DUNEDIN, Fla. – A decade ago, in a tiny clubhouse in a quaint ballpark at the corner of Douglas Avenue and Beltrees Street here, Roy Halladay(notes) began his ride to two Cy Young Awards, a perfect game and a postseason no-hitter, and to the pitcher who on Monday afternoon threw two scoreless exhibition innings for the Philadelphia Phillies.
This was the corner and the ballpark of his youth, and then his prime, where the Toronto Blue Jays would come every spring to sort the big leaguers from the rest.
Before he stood on this mound as The Roy Halladay, he sat in a folding chair and then packed his bags as one of the rest.
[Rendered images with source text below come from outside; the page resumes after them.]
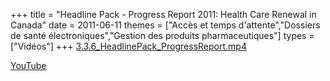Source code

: +++
title = "Headline Pack - Progress Report 2011: Health Care Renewal in Canada"
date = 2011-06-11
themes = ["Accès et temps d'attente","Dossiers de santé électroniques","Gestion des produits pharmaceutiques"]
types = ["Vidéos"]
+++
[3.3.6_HeadlinePack_ProgressReport.mp4](/files/3.3.6_HeadlinePack_ProgressReport.mp4)

[YouTube](https://www.youtube.com/watch?v=bplmTX3BDH8)
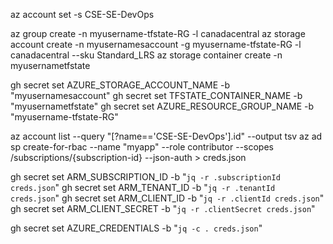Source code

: 
az account set -s CSE-SE-DevOps

az group create -n myusername-tfstate-RG -l canadacentral
az storage account create -n myusernamesaccount -g myusername-tfstate-RG -l canadacentral --sku Standard_LRS
az storage container create -n myusernametfstate

gh secret set AZURE_STORAGE_ACCOUNT_NAME -b "myusernamesaccount"
gh secret set TFSTATE_CONTAINER_NAME -b "myusernametfstate"
gh secret set AZURE_RESOURCE_GROUP_NAME -b "myusername-tfstate-RG"

az account list --query "[?name=='CSE-SE-DevOps'].id" --output tsv
az ad sp create-for-rbac --name "myapp" --role contributor --scopes /subscriptions/{subscription-id} --json-auth > creds.json

gh secret set ARM_SUBSCRIPTION_ID -b "`jq -r .subscriptionId creds.json`"
gh secret set ARM_TENANT_ID -b "`jq -r .tenantId creds.json`"
gh secret set ARM_CLIENT_ID -b "`jq -r .clientId creds.json`"
gh secret set ARM_CLIENT_SECRET -b "`jq -r .clientSecret creds.json`"

gh secret set AZURE_CREDENTIALS -b "`jq -c . creds.json`"
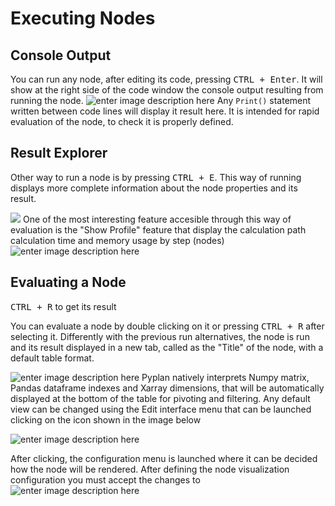 
# Executing Nodes
## Console Output
You can run any node, after editing its code, pressing <kbd>CTRL + Enter</kbd>.
It will show at the right side of the code window the console output resulting from running the node.
![enter image description here](http://img.pyplan.org/Node-execution-code-tab.png)
Any `Print()` statement written between code lines will display it result here.
It is intended for rapid evaluation of the node, to check it is properly defined.

## Result Explorer
Other way to run a node is by pressing <kbd>CTRL + E</kbd>.
This way of running displays more complete information about the node properties and its result.

![](http://img.pyplan.org/Node-execution-profile.png)
One of the most interesting feature accesible through this way of evaluation is the "Show Profile" feature that display the calculation path calculation time and memory usage by step (nodes)
![enter image description here](http://img.pyplan.org/Node-execution-console+.png)

## Evaluating a Node
<kbd>CTRL + R</kbd> to get its result

You can evaluate a node by double clicking on it or pressing <kbd>CTRL + R</kbd> after selecting it.
Differently with the previous run alternatives, the node is run and its result displayed in a new tab, called as the "Title" of the node, with a default table format.

![enter image description here](http://img.pyplan.org/Node-execution-default.png)
Pyplan natively interprets Numpy matrix, Pandas dataframe indexes and Xarray dimensions, that will be automatically displayed at the bottom of the table for pivoting and filtering.
Any default view can be changed using the Edit interface menu that can be launched clicking on the icon shown in the image below

![enter image description here](http://img.pyplan.org/Node-execution-edit-interface.png)

After clicking, the configuration menu is launched where it can be decided how the node will be rendered. After defining the node visualization configuration you must accept the changes to
![enter image description here](http://img.pyplan.org/Node-execution-edit-interface2.png)

<!--stackedit_data:
eyJoaXN0b3J5IjpbMTUzNDk5MTMyNiwtMTQ4NjIzOTc4OCw0Nz
czNTY4NTIsMTI2OTExNTg2OCwtNDcyMjE4MjUwLC0zNzk5MTYw
ODAsLTE4NTUzMjk5NzksMTQzNTUyNzI4MCwxMDgxMDc5NzQ1LD
UwNTk1MjI0MSw5NjAxMDg2LDExOTAzMjIxMDQsLTU0MjA1NzA0
Ml19
-->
Not long after his 26-pitch outing Monday, Halladay was in the visitor’s clubhouse, which 10 years ago was the home clubhouse, only this time wearing the red of the Phillies.
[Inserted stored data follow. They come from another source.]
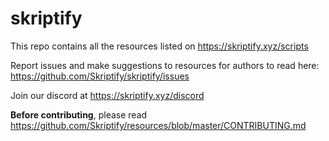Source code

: # skriptify

This repo contains all the resources listed on https://skriptify.xyz/scripts

Report issues and make suggestions to resources for authors to read here: https://github.com/Skriptify/skriptify/issues

Join our discord at https://skriptify.xyz/discord

**Before contributing**, please read https://github.com/Skriptify/resources/blob/master/CONTRIBUTING.md
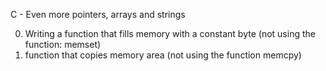 C - Even more pointers, arrays and strings

0. Writing a function that fills memory with a constant byte (not using the function: memset)
1.  function that copies memory area (not using the function memcpy) 
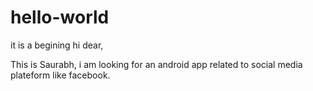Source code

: # hello-world
it is a begining
hi dear,

This is Saurabh, i am looking for an android app related to social media plateform like facebook.

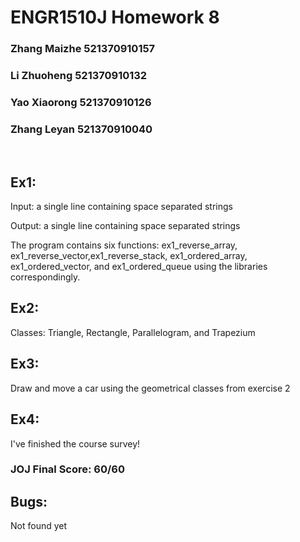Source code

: 
   # ENGR1510J Homework 8

   ### Zhang Maizhe  521370910157

### Li Zhuoheng      521370910132

### Yao Xiaorong    521370910126

### Zhang Leyan     521370910040

​										


   ## Ex1:

   Input: a single line containing space separated strings 


   Output: a single line containing space separated strings

   The program contains six functions: ex1_reverse_array, ex1_reverse_vector,ex1_reverse_stack, ex1_ordered_array, ex1_ordered_vector, and ex1_ordered_queue using the libraries correspondingly.


   ## Ex2:

   Classes: Triangle, Rectangle, Parallelogram, and Trapezium

   

   ## Ex3:

   Draw and move a car using the geometrical classes from exercise 2


   ## Ex4:

   I've finished the course survey!


   ### JOJ Final Score:  60/60


   ## Bugs:
   Not found yet
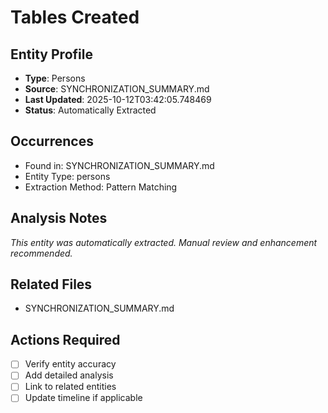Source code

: # Tables Created

## Entity Profile
- **Type**: Persons
- **Source**: SYNCHRONIZATION_SUMMARY.md
- **Last Updated**: 2025-10-12T03:42:05.748469
- **Status**: Automatically Extracted

## Occurrences
- Found in: SYNCHRONIZATION_SUMMARY.md
- Entity Type: persons
- Extraction Method: Pattern Matching

## Analysis Notes
*This entity was automatically extracted. Manual review and enhancement recommended.*

## Related Files
- SYNCHRONIZATION_SUMMARY.md

## Actions Required
- [ ] Verify entity accuracy
- [ ] Add detailed analysis
- [ ] Link to related entities
- [ ] Update timeline if applicable
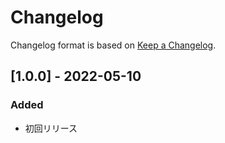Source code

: # Changelog
Changelog format is based on [Keep a Changelog](https://keepachangelog.com/en/1.0.0/).

## [1.0.0] - 2022-05-10
### Added
- 初回リリース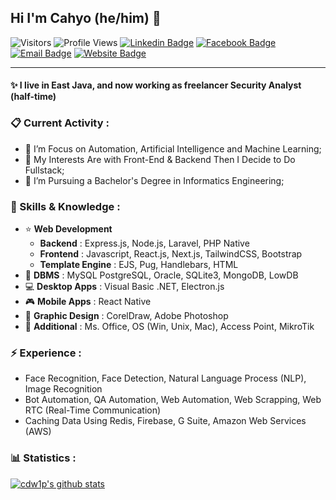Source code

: ## Hi I'm Cahyo (he/him) 👋

![Visitors](https://visitor-badge.laobi.icu/badge?page_id=cdw1p&color=blue)
![Profile Views](https://komarev.com/ghpvc/?username=cdw1p)
[![Linkedin Badge](https://img.shields.io/badge/-LinkedIn-blue?style=flat-square&logo=Linkedin&logoColor=white&link=https://www.linkedin.com/in/cdw1p/)](https://www.linkedin.com/in/cdw1p/)
[![Facebook Badge](https://img.shields.io/badge/-Facebook-blue?style=flat-square&logo=Facebook&logoColor=white&link=https://www.facebook.com/cdw1p/)](https://www.facebook.com/cdw1p/)
[![Email Badge](https://img.shields.io/badge/-Email-c14438?style=flat-square&logo=Gmail&logoColor=white&link=mailto:cdw1@outlook.co.id)](mailto:cdw1@outlook.co.id)
[![Website Badge](https://img.shields.io/badge/-Github%27s%20Page-gray?style=flat-square&logo=Github&logoColor=white&link=https://cdw1p.github.io/)](https://cdw1p.github.io/)

----

#### ✨ I live in East Java, and now working as freelancer Security Analyst (half-time)
### 📋 Current Activity :
- 📖 I’m Focus on Automation, Artificial Intelligence and Machine Learning;
- 🤔 My Interests Are with Front-End & Backend Then I Decide to Do Fullstack;
- 💼 I’m Pursuing a Bachelor's Degree in Informatics Engineering;

### 🚀 Skills & Knowledge :
- ⭐ **Web Development**
  - **Backend** : Express.js, Node.js, Laravel, PHP Native
  - **Frontend** : Javascript, React.js, Next.js, TailwindCSS, Bootstrap
  - **Template Engine** : EJS, Pug, Handlebars, HTML
- 📝 **DBMS** : MySQL PostgreSQL, Oracle, SQLite3, MongoDB, LowDB
- 💻 **Desktop Apps** : Visual Basic .NET, Electron.js
- 🎮 **Mobile Apps** : React Native
- 📐 **Graphic Design** : CorelDraw, Adobe Photoshop
- 🎉 **Additional** : Ms. Office, OS (Win, Unix, Mac), Access Point, MikroTik

### ⚡ Experience :
- Face Recognition, Face Detection, Natural Language Process (NLP), Image Recognition
- Bot Automation, QA Automation, Web Automation, Web Scrapping, Web RTC (Real-Time Communication)
- Caching Data Using Redis, Firebase, G Suite, Amazon Web Services (AWS)

### 📊 Statistics :
<a href="https://github.com/cdw1p/">
<img src="https://github-readme-stats.vercel.app/api?username=cdw1p&hide=issues&count_private=true&show_icons=true" alt="cdw1p's github stats" />
</a>
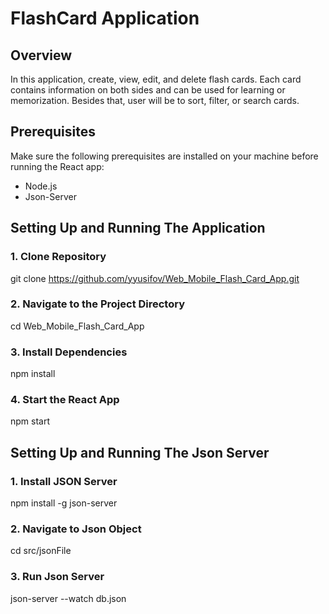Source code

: # FlashCard Application

## Overview

In this application, create, view, edit, and delete flash cards. Each card contains information on both sides and can be used for learning or memorization. Besides that, user will be to sort, filter, or search cards. 

## Prerequisites

Make sure the following prerequisites are installed on your machine before running the React app:

- Node.js
- Json-Server

## Setting Up and Running The Application

### 1. Clone Repository

git clone https://github.com/yyusifov/Web_Mobile_Flash_Card_App.git

### 2. Navigate to the Project Directory

cd Web_Mobile_Flash_Card_App

### 3.  Install Dependencies

npm install

### 4.   Start the React App

npm start

## Setting Up and Running The Json Server

### 1. Install JSON Server

npm install -g json-server

### 2. Navigate to Json Object

cd src/jsonFile

### 3.   Run Json Server

json-server --watch db.json
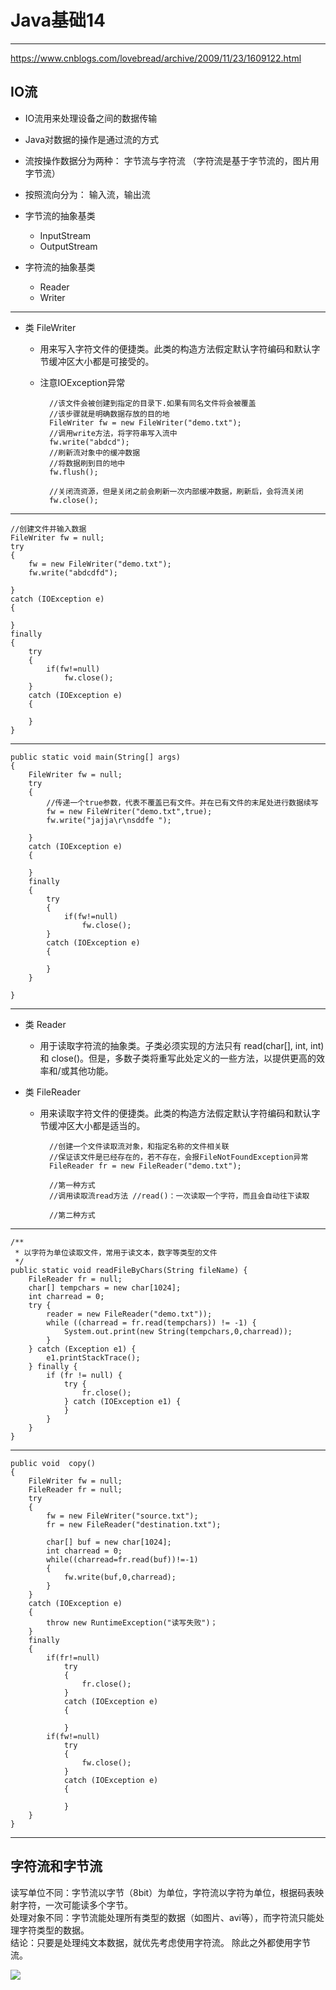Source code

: # Java基础14  
<hr>     
  
https://www.cnblogs.com/lovebread/archive/2009/11/23/1609122.html  

## IO流  
  
* IO流用来处理设备之间的数据传输
* Java对数据的操作是通过流的方式
* 流按操作数据分为两种： 字节流与字符流 （字符流是基于字节流的，图片用字节流）
* 按照流向分为： 输入流，输出流  
  
* 字节流的抽象基类
	* InputStream
	* OutputStream
* 字符流的抽象基类
	* Reader
	* Writer  
	 
---
* 类 FileWriter
	* 用来写入字符文件的便捷类。此类的构造方法假定默认字符编码和默认字节缓冲区大小都是可接受的。
	
	* 注意IOException异常
	  
			//该文件会被创建到指定的目录下.如果有同名文件将会被覆盖
			//该步骤就是明确数据存放的目的地
			FileWriter fw = new FileWriter("demo.txt");
			//调用write方法，将字符串写入流中 
			fw.write("abdcd");
			//刷新流对象中的缓冲数据
			//将数据刷到目的地中
			fw.flush();
			
			//关闭流资源，但是关闭之前会刷新一次内部缓冲数据，刷新后，会将流关闭
			fw.close();  
  
---

	//创建文件并输入数据  
	FileWriter fw = null;
	try
	{
		fw = new FileWriter("demo.txt");
		fw.write("abdcdfd");
		
	}
	catch (IOException e)
	{
		
	}
	finally
	{
		try
		{
			if(fw!=null)
				fw.close();  
		}
		catch (IOException e)
		{
		
		}
	}
  
---
  
	public static void main(String[] args)
	{
		FileWriter fw = null;
		try
		{
			//传递一个true参数，代表不覆盖已有文件。并在已有文件的末尾处进行数据续写
			fw = new FileWriter("demo.txt",true);
			fw.write("jajja\r\nsddfe ");

		}
		catch (IOException e)
		{
			
		}
		finally
		{
			try
			{
				if(fw!=null)
					fw.close();
			}
			catch (IOException e)
			{
				
			}
		}
		
	}

---
  

* 类 Reader  
	* 用于读取字符流的抽象类。子类必须实现的方法只有 read(char[], int, int) 和 close()。但是，多数子类将重写此处定义的一些方法，以提供更高的效率和/或其他功能。
  
* 类 FileReader  
	* 用来读取字符文件的便捷类。此类的构造方法假定默认字符编码和默认字节缓冲区大小都是适当的。  
	  

			//创建一个文件读取流对象，和指定名称的文件相关联
			//保证该文件是已经存在的，若不存在，会报FileNotFoundException异常
			FileReader fr = new FileReader("demo.txt");

			//第一种方式
			//调用读取流read方法 //read()：一次读取一个字符，而且会自动往下读取
			
			//第二种方式
			  
  
---
    /**
     * 以字符为单位读取文件，常用于读文本，数字等类型的文件
     */
    public static void readFileByChars(String fileName) {
        FileReader fr = null;
		char[] tempchars = new char[1024];
		int charread = 0;
        try {
            reader = new FileReader("demo.txt"));
            while ((charread = fr.read(tempchars)) != -1) {
				System.out.print(new String(tempchars,0,charread));
            }
        } catch (Exception e1) {
            e1.printStackTrace();
        } finally {
            if (fr != null) {
                try {
                    fr.close();
                } catch (IOException e1) {
                }
            }
        }
    }  
   
---  
  
	public void  copy()
	{
		FileWriter fw = null;
		FileReader fr = null;
		try
		{
			fw = new FileWriter("source.txt");
			fr = new FileReader("destination.txt");
			
			char[] buf = new char[1024];
			int charread = 0;
			while((charread=fr.read(buf))!=-1)
			{
				fw.write(buf,0,charread);
			}
		}
		catch (IOException e)
		{
			throw new RuntimeException("读写失败")；
		}
		finally
		{
			if(fr!=null)
				try
				{
					fr.close();
				}
				catch (IOException e)
				{
					
				}
			if(fw!=null)
				try
				{
					fw.close();
				}
				catch (IOException e)
				{
					
				}
		}
	}  
  
---  
  
## 字符流和字节流
读写单位不同：字节流以字节（8bit）为单位，字符流以字符为单位，根据码表映射字符，一次可能读多个字节。  
处理对象不同：字节流能处理所有类型的数据（如图片、avi等），而字符流只能处理字符类型的数据。  
结论：只要是处理纯文本数据，就优先考虑使用字符流。 除此之外都使用字节流。   
  
![](https://i.imgur.com/AyjKZFA.png)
“I got sent down four times in the office back there,” he said, pointing a thumb over his shoulder. “The last time it was to A-ball. I’ll be glad to get out of here today.”
The last of the demotions happened near the end of spring training in 2001, the oft retold story of Halladay, the first-rounder from six years earlier, returning to the bottom of the minor leagues in order to work his way back.
There were four men in the room: Blue Jays general manger Gord Ash, manager Buck Martinez, pitching coach Mark Connor and Halladay. Martinez on Monday watched Halladay pitch, then leaned against a fence and recalled the particulars.
“We wanted to take him out of a competitive atmosphere where he wasn’t consumed with numbers and give him a chance to build a foundation,” Martinez said. “I knew he wasn’t happy about it, but he’s the guy who bought into the plan once he got to Mel Queen.”
Queen, the former big league pitcher, was the pitching coach waiting for Halladay on the minor league side in Dunedin. They “totally reworked” Halladay’s mechanics, turned him from a straight over-the-top pitcher with a straighter fastball and a loopy curveball no umpire would call for a strike into something like what you see today.
By July, Halladay was back in the major leagues.
“The next time we saw him,” Martinez said, “he was a different guy.”
Halladay won five games the rest of that season, 19 the next, and 22 more in 2003.
“Mel Queen did most of the work and Roy put most of the effort in,” Martinez said. “And he made himself into a Cy Young Award winner.”
A decade later, Halladay, 169-game winner and celebrated as the closest thing to a perfect pitcher in the game, still couldn’t shake the vibe in that old clubhouse.
“Being in here,” he said, “is weird.”